185 『リカバーセンス』
ジェラルド騎士団長はミナトに向き直り、穏やかに言葉をかけた。
「いろいろあったようだ。それでも、あなたは彼を仲間だと言った。その絆は本物だったのだな」
ミナトは少しハッとしたように目を上げ、わずかに口を開くが、なにも言えなかった。言葉が見つからなかった。
「士衛組が戦う理由は、王女姉妹やアルブレア王国のため。それはそうなのだろう。だが、ほかにもきっといくつもの絆や想いを背負ってのことなのだろう」
「はい」
と、今度は力強く答えるミナト。
「だから、あなたたち二人はあれほどに強い煌めきを放つのだな。聞かせてくれてありがとう。感謝する」
「あれは……」
不意に、アシュリーが通りに目を向けた。
そちらには、数名のマノーラ騎士団がいた。
「おーい」
ミナトが大きく右手を振って、アシュリーも両手をあげてその手を振る。
二人に気づいて、マノーラ騎士団が駆けつけた。
「こ、これは……!」
驚くマノーラ騎士団に、サツキは言った。
「アルブレア王国騎士団、『独裁官』ジェラルド騎士団長です」
「この通り、我は士衛組に降伏した」
ジェラルド騎士団長もそう言うと、マノーラ騎士団はまた驚き合っていた。
そのあと、サツキたちはジェラルド騎士団長の治療をマノーラ騎士団に頼み、自分たちは出発することにした。
まだ、サヴェッリ・ファミリーとの戦いは終わっていない。
ボスが待っている。
どこかで、息を潜め、待ち受けている。
動き出す直前、ジェラルド騎士団長は呼び止めた。
「二人共。我が常子澄から聞き知っていることは一つ。ボス・マルチャーノが特殊な魔法を使いこの街を動かしている。あらゆる者を利用する非道な男らしい。気をつけろ」
サツキとミナトとアシュリーがジェラルド騎士団長にお礼を言って立ち去ってからわずか数分後……。
道の先で、角から人が飛び出した。
陽気な足取りで弾むように歩いていた。
よく見知った顔に、サツキは表情が和らぐ。
「あはは。

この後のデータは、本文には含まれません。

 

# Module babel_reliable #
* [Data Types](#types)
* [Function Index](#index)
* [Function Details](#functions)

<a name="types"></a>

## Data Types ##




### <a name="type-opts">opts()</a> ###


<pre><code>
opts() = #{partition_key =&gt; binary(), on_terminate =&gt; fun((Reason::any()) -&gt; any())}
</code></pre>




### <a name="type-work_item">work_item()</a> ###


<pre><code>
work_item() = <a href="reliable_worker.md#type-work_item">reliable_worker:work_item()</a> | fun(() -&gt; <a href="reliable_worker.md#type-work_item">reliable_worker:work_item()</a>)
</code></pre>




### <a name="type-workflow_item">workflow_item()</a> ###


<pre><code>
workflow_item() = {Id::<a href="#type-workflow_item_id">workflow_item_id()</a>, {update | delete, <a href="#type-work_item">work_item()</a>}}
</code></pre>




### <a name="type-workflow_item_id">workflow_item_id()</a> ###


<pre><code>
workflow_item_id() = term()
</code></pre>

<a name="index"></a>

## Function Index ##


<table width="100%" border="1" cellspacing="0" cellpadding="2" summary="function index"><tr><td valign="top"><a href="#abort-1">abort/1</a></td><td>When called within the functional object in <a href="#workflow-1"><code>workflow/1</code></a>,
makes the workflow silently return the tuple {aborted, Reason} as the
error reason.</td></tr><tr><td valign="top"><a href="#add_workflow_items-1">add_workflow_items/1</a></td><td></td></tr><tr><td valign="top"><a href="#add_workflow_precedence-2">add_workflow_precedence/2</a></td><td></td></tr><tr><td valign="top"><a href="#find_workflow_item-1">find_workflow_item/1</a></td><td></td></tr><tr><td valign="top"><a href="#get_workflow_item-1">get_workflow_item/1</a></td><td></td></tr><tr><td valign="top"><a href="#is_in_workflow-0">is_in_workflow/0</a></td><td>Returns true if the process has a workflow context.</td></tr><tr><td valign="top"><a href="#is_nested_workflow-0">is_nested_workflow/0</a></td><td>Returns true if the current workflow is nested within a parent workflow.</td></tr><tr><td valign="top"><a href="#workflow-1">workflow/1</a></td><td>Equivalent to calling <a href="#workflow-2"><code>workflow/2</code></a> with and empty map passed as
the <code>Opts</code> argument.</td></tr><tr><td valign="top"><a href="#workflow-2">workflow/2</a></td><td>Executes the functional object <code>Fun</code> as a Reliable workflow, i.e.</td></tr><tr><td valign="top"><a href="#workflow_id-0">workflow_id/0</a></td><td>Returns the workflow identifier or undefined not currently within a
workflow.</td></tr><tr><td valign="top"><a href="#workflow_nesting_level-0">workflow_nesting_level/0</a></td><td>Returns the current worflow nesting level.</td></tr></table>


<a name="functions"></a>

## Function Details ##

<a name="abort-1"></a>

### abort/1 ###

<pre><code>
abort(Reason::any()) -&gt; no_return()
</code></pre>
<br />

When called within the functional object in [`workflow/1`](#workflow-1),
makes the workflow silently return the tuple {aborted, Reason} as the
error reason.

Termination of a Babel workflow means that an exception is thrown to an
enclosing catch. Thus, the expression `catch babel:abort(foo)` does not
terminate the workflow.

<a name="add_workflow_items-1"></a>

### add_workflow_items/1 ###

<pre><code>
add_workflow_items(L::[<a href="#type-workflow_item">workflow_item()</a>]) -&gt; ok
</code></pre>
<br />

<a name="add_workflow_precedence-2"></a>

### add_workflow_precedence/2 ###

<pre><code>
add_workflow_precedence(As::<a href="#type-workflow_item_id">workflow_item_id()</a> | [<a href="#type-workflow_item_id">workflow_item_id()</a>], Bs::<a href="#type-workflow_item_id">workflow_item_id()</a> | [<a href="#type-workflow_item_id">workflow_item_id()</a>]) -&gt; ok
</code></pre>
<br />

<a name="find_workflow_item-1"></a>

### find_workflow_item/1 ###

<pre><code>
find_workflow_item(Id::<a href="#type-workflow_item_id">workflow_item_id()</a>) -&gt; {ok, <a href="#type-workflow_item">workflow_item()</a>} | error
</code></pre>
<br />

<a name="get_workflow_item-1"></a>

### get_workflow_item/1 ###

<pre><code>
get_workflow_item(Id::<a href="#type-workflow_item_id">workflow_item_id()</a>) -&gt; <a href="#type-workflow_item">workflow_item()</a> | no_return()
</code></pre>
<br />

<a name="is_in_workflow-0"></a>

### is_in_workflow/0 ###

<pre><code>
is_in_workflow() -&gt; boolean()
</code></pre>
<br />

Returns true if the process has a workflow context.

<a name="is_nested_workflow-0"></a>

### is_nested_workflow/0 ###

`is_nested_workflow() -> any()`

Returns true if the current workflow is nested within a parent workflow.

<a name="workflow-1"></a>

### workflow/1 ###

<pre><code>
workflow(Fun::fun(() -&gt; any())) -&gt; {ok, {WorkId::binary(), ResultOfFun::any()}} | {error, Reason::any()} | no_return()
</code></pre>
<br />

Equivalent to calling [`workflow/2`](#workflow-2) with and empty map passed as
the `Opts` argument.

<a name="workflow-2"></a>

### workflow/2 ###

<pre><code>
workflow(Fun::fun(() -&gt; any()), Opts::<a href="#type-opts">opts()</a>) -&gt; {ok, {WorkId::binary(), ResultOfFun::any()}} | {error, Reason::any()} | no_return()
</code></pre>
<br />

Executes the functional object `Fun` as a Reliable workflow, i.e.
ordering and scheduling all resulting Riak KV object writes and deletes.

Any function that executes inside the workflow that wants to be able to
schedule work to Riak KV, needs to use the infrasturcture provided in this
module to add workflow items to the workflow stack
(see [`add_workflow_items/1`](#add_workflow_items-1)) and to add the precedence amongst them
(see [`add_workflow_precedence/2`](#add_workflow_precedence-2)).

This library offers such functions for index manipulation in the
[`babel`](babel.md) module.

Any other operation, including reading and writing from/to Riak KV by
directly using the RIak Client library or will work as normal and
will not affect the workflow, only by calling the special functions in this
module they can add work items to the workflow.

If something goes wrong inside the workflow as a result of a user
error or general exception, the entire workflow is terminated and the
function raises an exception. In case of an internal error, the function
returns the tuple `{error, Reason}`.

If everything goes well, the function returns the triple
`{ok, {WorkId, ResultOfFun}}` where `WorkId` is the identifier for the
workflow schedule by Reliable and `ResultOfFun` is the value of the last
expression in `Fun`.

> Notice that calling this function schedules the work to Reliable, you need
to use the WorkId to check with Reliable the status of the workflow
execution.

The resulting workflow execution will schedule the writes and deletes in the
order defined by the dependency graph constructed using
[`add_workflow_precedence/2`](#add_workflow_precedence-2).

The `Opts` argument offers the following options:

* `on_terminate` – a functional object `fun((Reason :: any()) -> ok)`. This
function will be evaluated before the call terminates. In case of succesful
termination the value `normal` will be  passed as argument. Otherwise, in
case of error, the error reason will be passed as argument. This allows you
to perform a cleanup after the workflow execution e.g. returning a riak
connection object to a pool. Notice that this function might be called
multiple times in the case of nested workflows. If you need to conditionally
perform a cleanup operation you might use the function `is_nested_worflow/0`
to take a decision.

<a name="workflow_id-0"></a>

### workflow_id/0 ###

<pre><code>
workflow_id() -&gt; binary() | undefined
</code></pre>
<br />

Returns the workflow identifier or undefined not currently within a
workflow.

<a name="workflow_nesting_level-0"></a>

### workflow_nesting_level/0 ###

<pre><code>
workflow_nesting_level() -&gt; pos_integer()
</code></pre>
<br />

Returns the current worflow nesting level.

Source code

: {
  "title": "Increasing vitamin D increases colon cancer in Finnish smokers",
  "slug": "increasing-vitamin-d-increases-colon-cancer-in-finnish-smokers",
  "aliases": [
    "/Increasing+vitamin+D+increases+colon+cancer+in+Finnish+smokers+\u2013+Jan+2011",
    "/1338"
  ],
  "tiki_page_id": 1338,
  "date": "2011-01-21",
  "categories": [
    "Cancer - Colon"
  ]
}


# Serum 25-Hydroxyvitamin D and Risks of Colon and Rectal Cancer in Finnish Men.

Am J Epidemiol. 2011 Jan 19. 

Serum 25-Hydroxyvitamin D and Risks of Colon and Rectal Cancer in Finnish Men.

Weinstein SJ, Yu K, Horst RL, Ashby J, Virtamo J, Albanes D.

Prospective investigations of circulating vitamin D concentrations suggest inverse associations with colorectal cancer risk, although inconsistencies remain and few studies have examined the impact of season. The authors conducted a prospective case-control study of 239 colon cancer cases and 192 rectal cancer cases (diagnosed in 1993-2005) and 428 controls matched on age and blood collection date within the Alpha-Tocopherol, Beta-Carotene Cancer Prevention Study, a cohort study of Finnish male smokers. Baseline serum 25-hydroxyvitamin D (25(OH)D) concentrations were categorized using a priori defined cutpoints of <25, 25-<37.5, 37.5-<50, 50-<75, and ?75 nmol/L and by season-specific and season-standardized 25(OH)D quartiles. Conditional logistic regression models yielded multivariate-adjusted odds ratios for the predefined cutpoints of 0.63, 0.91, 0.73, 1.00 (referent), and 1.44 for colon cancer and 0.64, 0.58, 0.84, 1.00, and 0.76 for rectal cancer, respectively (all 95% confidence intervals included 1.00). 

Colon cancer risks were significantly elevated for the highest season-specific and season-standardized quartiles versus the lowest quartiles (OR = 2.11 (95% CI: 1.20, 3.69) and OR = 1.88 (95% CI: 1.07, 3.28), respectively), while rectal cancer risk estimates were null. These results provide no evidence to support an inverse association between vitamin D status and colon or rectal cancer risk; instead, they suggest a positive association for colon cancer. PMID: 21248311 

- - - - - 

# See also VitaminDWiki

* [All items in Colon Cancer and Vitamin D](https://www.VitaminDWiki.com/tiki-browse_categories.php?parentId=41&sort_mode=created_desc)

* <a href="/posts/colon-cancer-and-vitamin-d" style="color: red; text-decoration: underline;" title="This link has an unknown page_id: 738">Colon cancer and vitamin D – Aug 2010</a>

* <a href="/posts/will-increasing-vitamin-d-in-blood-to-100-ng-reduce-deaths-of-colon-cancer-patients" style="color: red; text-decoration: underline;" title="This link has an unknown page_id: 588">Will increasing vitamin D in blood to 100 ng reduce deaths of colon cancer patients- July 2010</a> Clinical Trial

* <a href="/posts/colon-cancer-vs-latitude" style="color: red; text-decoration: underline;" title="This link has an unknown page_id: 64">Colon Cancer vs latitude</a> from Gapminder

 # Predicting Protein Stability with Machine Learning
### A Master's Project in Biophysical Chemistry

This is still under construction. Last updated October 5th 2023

ようやくだね、サツキ」
「なんだか様子はちょっと違うけど、あれって……」
ミナトとアシュリーも気づき、向こうもサツキに気づいた。
「あー!」
とても嬉しそうに、キラキラと輝く瞳でサツキを見る。
「しゃちゅきしゃまー! きゃー!」
大興奮で駆けてくるのは、赤ん坊みたいにきゃっきゃと大喜びするクコだった。
「こらこら。また勝手にどっか……て、サツキくん?」
すぐ後ろから追いかけるのはスモモである。スモモはサツキたちを発見し、ホッとしたように表情を緩めた。
「やっと解放される」
「うぅー!」
笑顔を咲かせてどんどん近づいてきて、クコは飛びつくようにサツキに抱きついた。
「しゃちゅきしゃまー!」
「お疲れ」
サツキはクコに抱きしめられながら、背中に回した手で肩に触れる。
触れることで魔法効果を解除するグローブ《打ち消す手套》で、クコにかかっていた幼児化の魔法《人格ツボ押し》が解除された。
クコは正気に戻って、ちょっと照れたように笑った。